Malcolm Turnbull and Donald Trump ‘don’t have to be friends’
Malcolm Turnbull is on his way to New York for his first meeting with Donald trump. Photo: AAP
Foreign Minister Julie Bishop says Donald Trump and Malcolm Turnbull don’t have to become best friends, but she expects the pair will find they have much in common.
Mr Turnbull landed in New York Thursday morning ahead of a meeting with Mr Trump on the sidelines of an event to mark the 75th anniversary of the Battle of the Coral Sea – their first meeting since an infamous heated phone call earlier in the year.
“They don’t have to be best friends, but of course they will be gracious towards each other,” Ms Bishop told ABC Radio ahead of Mr Turnbull’s arrival in the Big Apple on Thursday (US time).
“I have no doubt that the Prime Minister and President Trump will find a lot in common, I’m sure they’ll get along well.”
Ms Bishop said the pair’s initial phone call in January, which Mr Trump reportedly cut short and described as the worst call to a world leader that day, should not be overstated.
“It was a new administration, briefings were coming from across the administration and there was a moment when the president expressed less than admiration for an agreement that the previous administration has entered into,” she said.
The important thing was the Trump administration honouring the agreement to take refugees from Manus Island and Nauru.
She also said she was sure the President understands the US-Australian relationship is more important than who occupies the White House.
Mr Turnbull is scheduled to touch down in New York on Thursday afternoon (AEST) and will spend less than 48 hours in the city before jetting back to Canberra for next week’s Budget.
He will embark on a full day and evening of events on Friday, including a bilateral meeting with Mr Trump.

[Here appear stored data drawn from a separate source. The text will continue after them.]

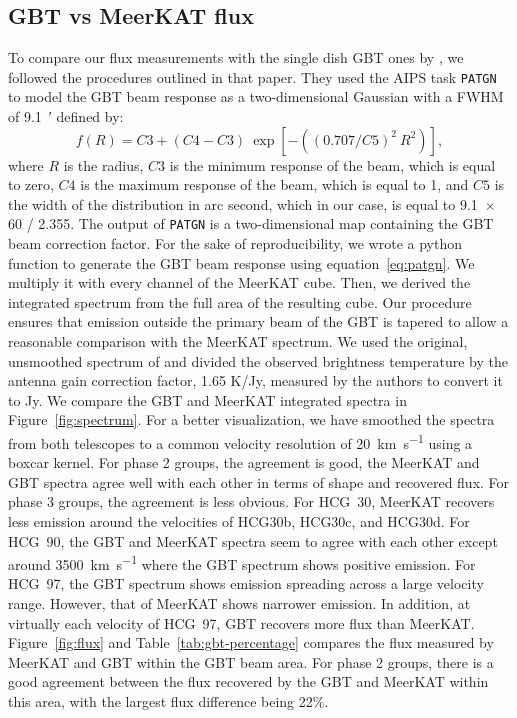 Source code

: \documentclass{aa}
\begin{document}
\subsection{GBT vs MeerKAT flux}
To compare our flux measurements with the single dish GBT ones by \citet{2010ApJ...710..385B}, we followed the procedures outlined 
in that paper. They used the AIPS task \texttt{PATGN} to model the GBT beam response as a two-dimensional Gaussian with a FWHM of \SI{9.1}{\arcminute} defined by:
\begin{equation}\label{eq:patgn}
    f(R) = C3 + (C4 - C3)~\exp[-((0.707/C5)^{2}~R^{2})],
\end{equation}
where $R$ is the radius, $C3$ is the minimum response of the beam, which is equal to zero, $C4$ is the maximum response of the beam, 
which is equal to 1, and $C5$ is the width of the distribution in arc second, which in our case, is equal to 9.1~$\times$ 60 / 2.355. 
The output of \texttt{PATGN} is a two-dimensional map containing the GBT beam correction factor. For the sake of reproducibility, 
we wrote a python function to generate the GBT beam response using equation~\ref{eq:patgn}. We multiply 
it with every channel of the MeerKAT cube. Then, we derived the integrated spectrum from the full area of the resulting cube. 
Our procedure ensures that emission outside the primary beam of the GBT is tapered to allow a reasonable comparison 
with the MeerKAT spectrum. We used the original, unsmoothed spectrum of \citet{2010ApJ...710..385B} and divided the observed brightness 
temperature by the antenna gain correction factor, 1.65 K/Jy, measured by the authors to convert it to Jy. We compare the GBT and MeerKAT integrated spectra 
in Figure~\ref{fig:spectrum}. For a better visualization, we have smoothed the spectra from both telescopes to a common velocity resolution of 
\qty{20}{km~s^{-1}} using a boxcar kernel. For phase 2 groups, the agreement is good, the MeerKAT and GBT spectra agree well with each other in terms of shape and 
recovered flux. For phase 3 groups, the agreement is less obvious. For HCG~30, MeerKAT recovers less emission around the velocities of HCG30b, HCG30c, and HCG30d. 
For HCG~90, the GBT and MeerKAT spectra seem to agree with each other except around \qty{3500}{km~s^{-1}} where the GBT spectrum shows positive emission. 
For HCG~97, the GBT spectrum shows emission spreading across a large velocity range. However, that of MeerKAT shows narrower emission. 
In addition, at virtually each velocity of HCG~97, GBT recovers 
more flux than MeerKAT. Figure~\ref{fig:flux} and Table~\ref{tab:gbt-percentage} compares the flux measured by MeerKAT and GBT within the GBT beam area. For phase 2 groups, there is a good agreement between the flux recovered by the GBT and MeerKAT within this area, with the largest flux difference being 22\%. 
\end{document}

“It will be a discussion and it will be a discussion and a meeting and an engagement, and I have had several calls with him already,” Mr Turnbull told SBS TV on Wednesday night.
The North Korea nuclear threat is expected to be at the top of the agenda.
Despite January’s phone call in which Mr Trump reportedly blasted Mr Turnbull over the US refugee resettlement deal, the Prime Minister expects he will get on well with the president.
Mr Trump described the deal, struck last year by Mr Turnbull and then president Barack Obama, as a “dumb deal” in a February Twitter post but has since reluctantly agreed to accept refugees held on Nauru and Manus Island if they pass what he describes as extreme vetting.
The highlight of the trip will likely be a black tie dinner on the decommissioned USS Intrepid aircraft carrier on the Hudson River to commemorate the 75th anniversary of the US-Australian Battle of the Coral Sea victory over Japan.
Money raised from the dinner will go towards creating an American-Australian veterans’ scholarship fund for disabled veterans to pursue undergraduate or postgraduate study in each other’s countries.
Mr Turnbull’s meeting with Mr Trump in New York will be the first time the president is returning to Manhattan since taking office.
Several protests are planned across New York City, including near the USS Intrepid and his home at Trump Tower, threatening to snarl Manhattan’s streets and produce images of a city rejecting one of its own.